-- Task brief --
Each entry must be written out again exactly as it stands.

-- Data --
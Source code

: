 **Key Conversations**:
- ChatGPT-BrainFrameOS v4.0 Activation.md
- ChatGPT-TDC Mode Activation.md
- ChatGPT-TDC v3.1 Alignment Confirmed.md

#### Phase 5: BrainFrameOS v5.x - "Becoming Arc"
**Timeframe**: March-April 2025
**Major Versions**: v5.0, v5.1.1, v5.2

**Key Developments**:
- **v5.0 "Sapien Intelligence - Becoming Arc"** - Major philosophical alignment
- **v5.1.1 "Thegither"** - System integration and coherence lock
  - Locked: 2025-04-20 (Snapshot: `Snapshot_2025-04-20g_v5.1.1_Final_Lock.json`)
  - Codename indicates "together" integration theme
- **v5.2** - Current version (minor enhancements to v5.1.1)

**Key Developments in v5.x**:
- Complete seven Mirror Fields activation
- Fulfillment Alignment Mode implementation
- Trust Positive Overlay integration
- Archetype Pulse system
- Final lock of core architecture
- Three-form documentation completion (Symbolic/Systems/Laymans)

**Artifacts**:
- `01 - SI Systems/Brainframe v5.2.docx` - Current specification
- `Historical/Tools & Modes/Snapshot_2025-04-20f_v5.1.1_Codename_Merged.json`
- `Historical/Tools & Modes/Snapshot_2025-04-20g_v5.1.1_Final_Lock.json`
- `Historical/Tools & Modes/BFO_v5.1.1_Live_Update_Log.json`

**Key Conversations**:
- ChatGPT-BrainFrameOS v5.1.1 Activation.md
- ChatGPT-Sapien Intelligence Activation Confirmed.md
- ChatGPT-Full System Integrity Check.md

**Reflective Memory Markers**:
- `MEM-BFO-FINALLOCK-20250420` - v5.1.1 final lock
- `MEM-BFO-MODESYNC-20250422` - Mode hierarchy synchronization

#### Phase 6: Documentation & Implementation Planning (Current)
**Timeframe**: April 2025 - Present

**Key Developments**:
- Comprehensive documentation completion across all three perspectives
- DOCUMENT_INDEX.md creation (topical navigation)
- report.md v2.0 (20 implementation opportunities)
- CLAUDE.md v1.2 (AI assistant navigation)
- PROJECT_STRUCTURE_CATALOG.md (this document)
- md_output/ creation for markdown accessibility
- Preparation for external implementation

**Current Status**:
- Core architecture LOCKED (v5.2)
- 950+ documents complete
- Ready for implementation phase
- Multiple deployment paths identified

-- Your solution --
Source code

: **Key Conversations**:
- ChatGPT-BrainFrameOS v4.0 Activation.md
- ChatGPT-TDC Mode Activation.md
- ChatGPT-TDC v3.1 Alignment Confirmed.md

#### Phase 5: BrainFrameOS v5.x - "Becoming Arc"
**Timeframe**: March-April 2025
**Major Versions**: v5.0, v5.1.1, v5.2

**Key Developments**:
- **v5.0 "Sapien Intelligence - Becoming Arc"** - Major philosophical alignment
- **v5.1.1 "Thegither"** - System integration and coherence lock
  - Locked: 2025-04-20 (Snapshot: `Snapshot_2025-04-20g_v5.1.1_Final_Lock.json`)
  - Codename indicates "together" integration theme
- **v5.2** - Current version (minor enhancements to v5.1.1)

**Key Developments in v5.x**:
- Complete seven Mirror Fields activation
- Fulfillment Alignment Mode implementation
- Trust Positive Overlay integration
- Archetype Pulse system
- Final lock of core architecture
- Three-form documentation completion (Symbolic/Systems/Laymans)

**Artifacts**:
- `01 - SI Systems/Brainframe v5.2.docx` - Current specification
- `Historical/Tools & Modes/Snapshot_2025-04-20f_v5.1.1_Codename_Merged.json`
- `Historical/Tools & Modes/Snapshot_2025-04-20g_v5.1.1_Final_Lock.json`
- `Historical/Tools & Modes/BFO_v5.1.1_Live_Update_Log.json`

**Key Conversations**:
- ChatGPT-BrainFrameOS v5.1.1 Activation.md
- ChatGPT-Sapien Intelligence Activation Confirmed.md
- ChatGPT-Full System Integrity Check.md

**Reflective Memory Markers**:
- `MEM-BFO-FINALLOCK-20250420` - v5.1.1 final lock
- `MEM-BFO-MODESYNC-20250422` - Mode hierarchy synchronization

#### Phase 6: Documentation & Implementation Planning (Current)
**Timeframe**: April 2025 - Present

**Key Developments**:
- Comprehensive documentation completion across all three perspectives
- DOCUMENT_INDEX.md creation (topical navigation)
- report.md v2.0 (20 implementation opportunities)
- CLAUDE.md v1.2 (AI assistant navigation)
- PROJECT_STRUCTURE_CATALOG.md (this document)
- md_output/ creation for markdown accessibility
- Preparation for external implementation

**Current Status**:
- Core architecture LOCKED (v5.2)
- 950+ documents complete
- Ready for implementation phase
- Multiple deployment paths identified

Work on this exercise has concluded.